Abell 64 = PGC 63630 = PK 44-9.1 = CGCG 397-005
19 45 34.8 +05 33 52
Size 40"x27"; PA = 69d

18" (9/25/06): this misclassified "Abell planetary" (notice the mismatched aliases - both galaxy and planetary) is actually a small galaxy situated in a rich star field (galactic latitude -9). At 220x it appeared very faint, fairly small, slightly elongated, ~35"x30". Not difficult once identified and could be held steadily, though appeared featureless. A small right triangle of stars consisting of two mag 10 and a mag 12 lies close SE (hypotenuse 3' length) and the galaxy is collinear with the shorter leg.

Sharpless 2-90 = LBN 144
19 49 12 +26 50.8
Size 8x3

18" (9/25/06): I was surprised to easily pick up this faint emission nebula unfiltered at 115x as I missed it on 7/20/98 from the Sierra Buttes with the 17.5". It appeared as a large, ~5'x4', diffuse oval glow in a very rich star field. A number of mag 12-14 stars are superimposed. There was no response, though, using an OIII or H-beta filter. The periphery is not well defined but the surface brightness was brighter than the surrounding Milky Way and the observation felt secure despite the lack of filter response. Located ~18' SW of mag 6.5 HD 187614.

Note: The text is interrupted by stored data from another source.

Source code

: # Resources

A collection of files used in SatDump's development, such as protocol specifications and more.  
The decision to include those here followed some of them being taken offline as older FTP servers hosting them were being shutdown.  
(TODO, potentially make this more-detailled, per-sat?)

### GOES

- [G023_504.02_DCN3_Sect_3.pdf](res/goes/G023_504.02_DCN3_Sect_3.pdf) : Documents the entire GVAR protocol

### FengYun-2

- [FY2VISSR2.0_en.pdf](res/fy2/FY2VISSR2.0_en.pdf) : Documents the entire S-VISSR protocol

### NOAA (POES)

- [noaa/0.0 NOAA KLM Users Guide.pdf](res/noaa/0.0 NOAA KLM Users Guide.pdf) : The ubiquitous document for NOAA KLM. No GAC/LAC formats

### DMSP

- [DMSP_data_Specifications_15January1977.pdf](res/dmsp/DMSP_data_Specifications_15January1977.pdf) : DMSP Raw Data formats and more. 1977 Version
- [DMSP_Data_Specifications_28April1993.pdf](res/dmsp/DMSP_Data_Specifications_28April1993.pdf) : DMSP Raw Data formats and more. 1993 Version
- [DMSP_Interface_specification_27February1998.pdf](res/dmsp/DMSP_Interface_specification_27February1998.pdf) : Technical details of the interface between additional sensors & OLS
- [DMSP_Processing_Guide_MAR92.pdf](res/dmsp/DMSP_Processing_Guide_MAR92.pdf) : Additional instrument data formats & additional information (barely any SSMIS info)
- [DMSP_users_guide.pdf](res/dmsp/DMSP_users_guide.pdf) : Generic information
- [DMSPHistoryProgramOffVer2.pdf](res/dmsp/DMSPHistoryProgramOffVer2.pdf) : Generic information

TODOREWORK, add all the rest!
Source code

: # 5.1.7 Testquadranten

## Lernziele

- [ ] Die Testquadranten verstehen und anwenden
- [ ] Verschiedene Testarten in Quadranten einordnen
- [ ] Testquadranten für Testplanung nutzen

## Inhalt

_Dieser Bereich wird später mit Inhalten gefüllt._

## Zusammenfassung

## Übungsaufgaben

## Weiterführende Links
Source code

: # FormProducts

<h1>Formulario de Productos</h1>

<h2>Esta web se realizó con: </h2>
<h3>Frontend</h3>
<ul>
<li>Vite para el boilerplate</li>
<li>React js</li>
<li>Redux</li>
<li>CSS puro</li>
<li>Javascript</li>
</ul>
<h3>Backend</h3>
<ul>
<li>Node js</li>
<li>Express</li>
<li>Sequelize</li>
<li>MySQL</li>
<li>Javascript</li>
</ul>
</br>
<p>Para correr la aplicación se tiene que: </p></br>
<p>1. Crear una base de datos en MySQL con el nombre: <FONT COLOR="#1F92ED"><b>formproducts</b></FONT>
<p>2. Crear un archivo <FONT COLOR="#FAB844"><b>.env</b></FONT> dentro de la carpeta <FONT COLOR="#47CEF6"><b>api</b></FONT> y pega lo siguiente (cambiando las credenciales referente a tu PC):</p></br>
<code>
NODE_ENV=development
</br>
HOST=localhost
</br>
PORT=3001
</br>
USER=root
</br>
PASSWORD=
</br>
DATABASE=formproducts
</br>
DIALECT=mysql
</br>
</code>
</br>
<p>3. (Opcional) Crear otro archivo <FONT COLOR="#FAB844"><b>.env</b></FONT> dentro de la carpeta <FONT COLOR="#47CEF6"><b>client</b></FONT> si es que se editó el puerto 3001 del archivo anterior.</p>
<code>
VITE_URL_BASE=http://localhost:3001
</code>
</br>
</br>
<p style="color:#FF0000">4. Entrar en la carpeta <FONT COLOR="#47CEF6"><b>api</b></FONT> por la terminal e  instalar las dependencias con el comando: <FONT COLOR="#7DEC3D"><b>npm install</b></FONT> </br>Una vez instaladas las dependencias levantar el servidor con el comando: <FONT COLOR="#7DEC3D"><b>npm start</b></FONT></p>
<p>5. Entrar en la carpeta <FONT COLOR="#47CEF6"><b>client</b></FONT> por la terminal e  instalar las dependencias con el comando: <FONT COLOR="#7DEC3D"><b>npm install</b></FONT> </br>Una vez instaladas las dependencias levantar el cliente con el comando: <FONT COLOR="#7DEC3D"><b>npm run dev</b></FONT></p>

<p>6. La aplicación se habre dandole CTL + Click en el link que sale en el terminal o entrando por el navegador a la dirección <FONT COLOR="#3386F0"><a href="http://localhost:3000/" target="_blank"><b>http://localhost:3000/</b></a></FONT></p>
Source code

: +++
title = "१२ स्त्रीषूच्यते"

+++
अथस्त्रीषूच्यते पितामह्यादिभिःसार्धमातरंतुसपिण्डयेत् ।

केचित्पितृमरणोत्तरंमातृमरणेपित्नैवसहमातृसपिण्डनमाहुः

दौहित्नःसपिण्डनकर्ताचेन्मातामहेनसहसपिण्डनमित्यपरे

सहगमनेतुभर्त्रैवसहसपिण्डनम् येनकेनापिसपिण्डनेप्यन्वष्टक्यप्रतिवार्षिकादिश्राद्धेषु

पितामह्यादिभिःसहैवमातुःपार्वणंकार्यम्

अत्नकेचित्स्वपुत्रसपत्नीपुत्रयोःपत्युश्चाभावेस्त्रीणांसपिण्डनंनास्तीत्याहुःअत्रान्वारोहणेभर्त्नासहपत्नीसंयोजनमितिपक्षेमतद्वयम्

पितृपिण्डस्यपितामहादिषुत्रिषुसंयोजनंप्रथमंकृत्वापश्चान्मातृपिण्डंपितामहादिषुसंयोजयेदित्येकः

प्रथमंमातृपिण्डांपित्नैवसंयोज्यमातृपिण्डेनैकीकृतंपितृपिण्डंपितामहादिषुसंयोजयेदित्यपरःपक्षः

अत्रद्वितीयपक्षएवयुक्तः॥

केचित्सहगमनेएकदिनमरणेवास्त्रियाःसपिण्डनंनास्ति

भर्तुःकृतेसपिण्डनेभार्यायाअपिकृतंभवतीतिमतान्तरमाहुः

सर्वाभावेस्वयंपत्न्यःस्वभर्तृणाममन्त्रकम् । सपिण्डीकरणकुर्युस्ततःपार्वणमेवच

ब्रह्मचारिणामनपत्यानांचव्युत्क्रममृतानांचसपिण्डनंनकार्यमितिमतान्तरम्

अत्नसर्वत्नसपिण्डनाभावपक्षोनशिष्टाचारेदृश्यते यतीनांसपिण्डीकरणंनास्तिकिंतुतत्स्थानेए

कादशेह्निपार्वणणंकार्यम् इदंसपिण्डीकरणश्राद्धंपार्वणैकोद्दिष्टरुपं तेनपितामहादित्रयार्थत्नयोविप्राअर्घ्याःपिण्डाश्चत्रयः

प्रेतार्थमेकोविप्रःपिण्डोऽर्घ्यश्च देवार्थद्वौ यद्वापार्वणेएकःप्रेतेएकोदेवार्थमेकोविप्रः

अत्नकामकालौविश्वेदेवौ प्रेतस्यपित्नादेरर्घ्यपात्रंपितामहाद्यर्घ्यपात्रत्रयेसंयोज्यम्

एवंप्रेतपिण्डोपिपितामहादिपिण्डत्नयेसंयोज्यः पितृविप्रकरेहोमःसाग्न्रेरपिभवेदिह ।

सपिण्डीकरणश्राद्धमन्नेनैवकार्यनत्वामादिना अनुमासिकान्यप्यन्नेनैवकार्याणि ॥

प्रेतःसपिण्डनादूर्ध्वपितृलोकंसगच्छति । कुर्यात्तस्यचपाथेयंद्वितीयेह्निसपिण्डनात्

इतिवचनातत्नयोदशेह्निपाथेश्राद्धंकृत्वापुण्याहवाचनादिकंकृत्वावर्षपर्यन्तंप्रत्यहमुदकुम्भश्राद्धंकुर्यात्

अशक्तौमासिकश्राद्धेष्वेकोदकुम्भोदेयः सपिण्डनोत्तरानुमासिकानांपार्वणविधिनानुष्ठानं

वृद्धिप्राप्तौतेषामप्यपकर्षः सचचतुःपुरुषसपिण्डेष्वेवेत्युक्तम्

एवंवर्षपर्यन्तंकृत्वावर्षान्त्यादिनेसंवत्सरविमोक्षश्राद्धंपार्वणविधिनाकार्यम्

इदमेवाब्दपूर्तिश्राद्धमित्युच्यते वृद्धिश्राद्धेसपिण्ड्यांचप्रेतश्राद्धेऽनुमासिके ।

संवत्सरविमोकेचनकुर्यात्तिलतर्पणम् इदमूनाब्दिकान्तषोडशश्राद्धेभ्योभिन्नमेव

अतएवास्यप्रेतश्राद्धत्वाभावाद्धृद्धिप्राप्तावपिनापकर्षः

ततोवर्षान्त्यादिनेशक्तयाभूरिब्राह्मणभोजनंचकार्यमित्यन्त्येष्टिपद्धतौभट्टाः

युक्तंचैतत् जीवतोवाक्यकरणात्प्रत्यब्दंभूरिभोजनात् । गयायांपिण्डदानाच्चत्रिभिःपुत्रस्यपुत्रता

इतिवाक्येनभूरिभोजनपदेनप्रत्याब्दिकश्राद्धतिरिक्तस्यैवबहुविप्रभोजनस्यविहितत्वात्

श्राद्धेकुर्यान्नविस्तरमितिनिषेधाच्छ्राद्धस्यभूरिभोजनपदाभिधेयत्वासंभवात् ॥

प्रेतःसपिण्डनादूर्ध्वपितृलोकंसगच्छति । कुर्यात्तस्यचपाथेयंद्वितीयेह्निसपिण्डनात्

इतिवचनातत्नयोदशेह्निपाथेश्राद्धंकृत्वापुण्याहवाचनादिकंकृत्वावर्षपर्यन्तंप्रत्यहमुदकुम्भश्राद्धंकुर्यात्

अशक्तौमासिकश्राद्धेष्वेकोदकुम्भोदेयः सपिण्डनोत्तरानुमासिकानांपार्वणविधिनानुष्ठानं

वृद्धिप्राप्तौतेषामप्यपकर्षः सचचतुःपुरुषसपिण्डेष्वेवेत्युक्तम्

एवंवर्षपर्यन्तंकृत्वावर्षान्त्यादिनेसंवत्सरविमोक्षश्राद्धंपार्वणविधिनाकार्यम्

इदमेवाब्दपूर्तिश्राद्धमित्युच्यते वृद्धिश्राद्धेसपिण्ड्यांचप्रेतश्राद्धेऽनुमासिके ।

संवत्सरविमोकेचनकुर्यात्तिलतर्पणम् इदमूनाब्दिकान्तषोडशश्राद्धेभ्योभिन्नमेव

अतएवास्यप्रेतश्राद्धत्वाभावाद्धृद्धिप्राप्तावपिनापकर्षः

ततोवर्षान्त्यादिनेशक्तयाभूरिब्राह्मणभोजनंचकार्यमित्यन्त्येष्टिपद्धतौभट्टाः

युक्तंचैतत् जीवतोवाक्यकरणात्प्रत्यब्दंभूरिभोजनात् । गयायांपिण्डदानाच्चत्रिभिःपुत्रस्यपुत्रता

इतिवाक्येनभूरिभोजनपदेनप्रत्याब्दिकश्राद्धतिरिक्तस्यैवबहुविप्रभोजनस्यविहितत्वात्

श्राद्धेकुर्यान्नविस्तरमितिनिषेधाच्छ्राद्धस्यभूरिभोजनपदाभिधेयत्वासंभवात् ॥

IC 5070 = Pelican Nebula = LBN 350
20 50.8 +44 21
Size 80x70

18" (9/25/06): I hadn't visited the Pelican Nebula in quite awhile and had forgotten about this huge, interesting emission nebula. The view was fascinating at 113x with an OIII filter as this object overfilled the 44' field. I started exploring to the west of 4.8- magnitude 57 Cygni. Possibly the brightest section is on a line with this star and a mag 7.2 star further east and corresponds with the neck portion on the Pelican. This is where the ionization front is most evident on photographs. Th elongated "neck" of the Pelican also begins to the west of the bright star and streams off in a wide river of nebulosity towards the southeast and passing out of the field. A long darker lane apparently free of nebulosity isolates the "neck" from the main body of the Pelican. The irregular body spreads out to the south of the neck well beyond the southern edge of the eyepiece field and extends at least 65' from the neck terminating at the SE end with a roundish bright patch of nebulosity ~12' in diameter. The Pelican is located directly west of the North American Nebula and part of the same huge complex of nebulosity in this region.

IC 5068 = LBN 328
20 50 29 +42 30
Size 30

18" (9/25/06): IC 5068 is the second of three very large emission nebulae roughly one degrees south of the southern end of the Pelican Nebula. At 113x and an OIII filter, this object appears very large, diffuse, irregular glow, roughly 25'x20. It is noticeably brighter in a 12' circular region about 10' north of a mag 7.3 star (HD 198690) and a group of brighter stars that are near the southeast side of the nebula.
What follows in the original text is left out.